## Exercise directions
The answer must consist of each line of the records below that contains the string "organizations".

Data records:
--- --- ---
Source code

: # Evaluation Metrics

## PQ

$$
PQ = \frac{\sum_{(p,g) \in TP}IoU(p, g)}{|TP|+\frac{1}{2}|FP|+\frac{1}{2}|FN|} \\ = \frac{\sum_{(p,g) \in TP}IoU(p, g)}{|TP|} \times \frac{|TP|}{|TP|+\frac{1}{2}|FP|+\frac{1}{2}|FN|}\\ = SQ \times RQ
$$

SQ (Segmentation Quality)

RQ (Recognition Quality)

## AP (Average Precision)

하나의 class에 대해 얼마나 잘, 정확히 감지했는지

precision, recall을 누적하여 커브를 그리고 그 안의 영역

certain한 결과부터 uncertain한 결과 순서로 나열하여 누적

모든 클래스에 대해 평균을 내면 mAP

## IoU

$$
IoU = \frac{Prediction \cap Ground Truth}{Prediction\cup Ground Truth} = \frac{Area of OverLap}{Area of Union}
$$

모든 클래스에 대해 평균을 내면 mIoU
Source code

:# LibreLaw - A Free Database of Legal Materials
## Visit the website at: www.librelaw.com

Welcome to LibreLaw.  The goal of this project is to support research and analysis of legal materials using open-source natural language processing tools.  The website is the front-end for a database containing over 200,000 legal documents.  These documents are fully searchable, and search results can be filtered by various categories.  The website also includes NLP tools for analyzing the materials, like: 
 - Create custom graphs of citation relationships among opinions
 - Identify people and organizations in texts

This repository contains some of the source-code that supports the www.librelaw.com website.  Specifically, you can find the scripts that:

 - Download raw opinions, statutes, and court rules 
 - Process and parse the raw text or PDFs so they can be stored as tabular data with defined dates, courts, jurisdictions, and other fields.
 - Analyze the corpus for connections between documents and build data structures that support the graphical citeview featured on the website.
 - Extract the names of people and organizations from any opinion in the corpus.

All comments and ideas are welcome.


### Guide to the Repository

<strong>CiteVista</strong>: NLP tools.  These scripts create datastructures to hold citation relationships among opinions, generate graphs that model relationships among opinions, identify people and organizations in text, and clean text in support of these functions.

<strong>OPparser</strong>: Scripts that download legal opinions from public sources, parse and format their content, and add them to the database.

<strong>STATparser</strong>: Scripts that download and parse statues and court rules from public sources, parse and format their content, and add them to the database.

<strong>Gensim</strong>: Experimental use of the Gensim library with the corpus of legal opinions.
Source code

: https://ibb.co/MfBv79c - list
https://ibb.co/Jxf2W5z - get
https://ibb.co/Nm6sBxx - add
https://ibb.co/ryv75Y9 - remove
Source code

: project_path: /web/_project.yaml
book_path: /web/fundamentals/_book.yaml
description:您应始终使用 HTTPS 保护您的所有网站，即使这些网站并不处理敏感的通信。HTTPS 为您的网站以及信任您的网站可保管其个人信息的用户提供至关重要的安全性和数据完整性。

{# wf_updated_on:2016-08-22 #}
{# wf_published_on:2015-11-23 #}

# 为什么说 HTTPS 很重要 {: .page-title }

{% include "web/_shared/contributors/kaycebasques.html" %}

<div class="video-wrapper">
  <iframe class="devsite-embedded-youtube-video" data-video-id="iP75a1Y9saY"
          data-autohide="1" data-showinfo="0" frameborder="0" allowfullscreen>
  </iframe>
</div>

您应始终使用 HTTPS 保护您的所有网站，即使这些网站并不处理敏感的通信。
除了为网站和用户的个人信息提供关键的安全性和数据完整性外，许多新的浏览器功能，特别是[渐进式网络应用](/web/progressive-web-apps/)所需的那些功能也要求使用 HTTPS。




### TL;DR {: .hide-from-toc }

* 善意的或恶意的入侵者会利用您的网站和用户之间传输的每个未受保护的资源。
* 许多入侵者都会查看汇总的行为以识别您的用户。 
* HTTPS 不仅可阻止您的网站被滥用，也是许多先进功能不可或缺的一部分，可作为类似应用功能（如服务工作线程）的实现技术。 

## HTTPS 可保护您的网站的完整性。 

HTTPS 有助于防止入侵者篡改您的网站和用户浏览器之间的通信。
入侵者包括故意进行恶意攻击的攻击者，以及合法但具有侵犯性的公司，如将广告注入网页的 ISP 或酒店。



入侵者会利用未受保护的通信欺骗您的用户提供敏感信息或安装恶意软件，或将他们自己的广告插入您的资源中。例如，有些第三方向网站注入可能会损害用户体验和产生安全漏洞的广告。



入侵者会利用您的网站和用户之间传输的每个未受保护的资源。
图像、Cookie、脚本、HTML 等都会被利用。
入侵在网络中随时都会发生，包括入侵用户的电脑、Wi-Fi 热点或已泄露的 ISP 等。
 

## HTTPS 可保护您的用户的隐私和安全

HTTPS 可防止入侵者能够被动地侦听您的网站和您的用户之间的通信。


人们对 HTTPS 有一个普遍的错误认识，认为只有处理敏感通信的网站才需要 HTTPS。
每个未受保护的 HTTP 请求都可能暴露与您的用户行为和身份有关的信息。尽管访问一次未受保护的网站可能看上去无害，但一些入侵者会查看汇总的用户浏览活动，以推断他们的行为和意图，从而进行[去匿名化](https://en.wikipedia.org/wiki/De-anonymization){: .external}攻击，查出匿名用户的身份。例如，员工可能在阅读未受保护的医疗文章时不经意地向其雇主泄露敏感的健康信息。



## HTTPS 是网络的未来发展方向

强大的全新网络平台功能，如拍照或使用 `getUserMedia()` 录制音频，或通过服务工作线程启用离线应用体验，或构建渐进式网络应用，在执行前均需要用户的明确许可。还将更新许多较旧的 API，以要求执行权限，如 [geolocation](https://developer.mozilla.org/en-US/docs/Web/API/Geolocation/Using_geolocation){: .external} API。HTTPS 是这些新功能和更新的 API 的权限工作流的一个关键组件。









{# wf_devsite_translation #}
--- --- ---
## Worked solution
 - Identify people and organizations in texts
 - Extract the names of people and organizations from any opinion in the corpus.
<strong>CiteVista</strong>: NLP tools.  These scripts create datastructures to hold citation relationships among opinions, generate graphs that model relationships among opinions, identify people and organizations in text, and clean text in support of these functions.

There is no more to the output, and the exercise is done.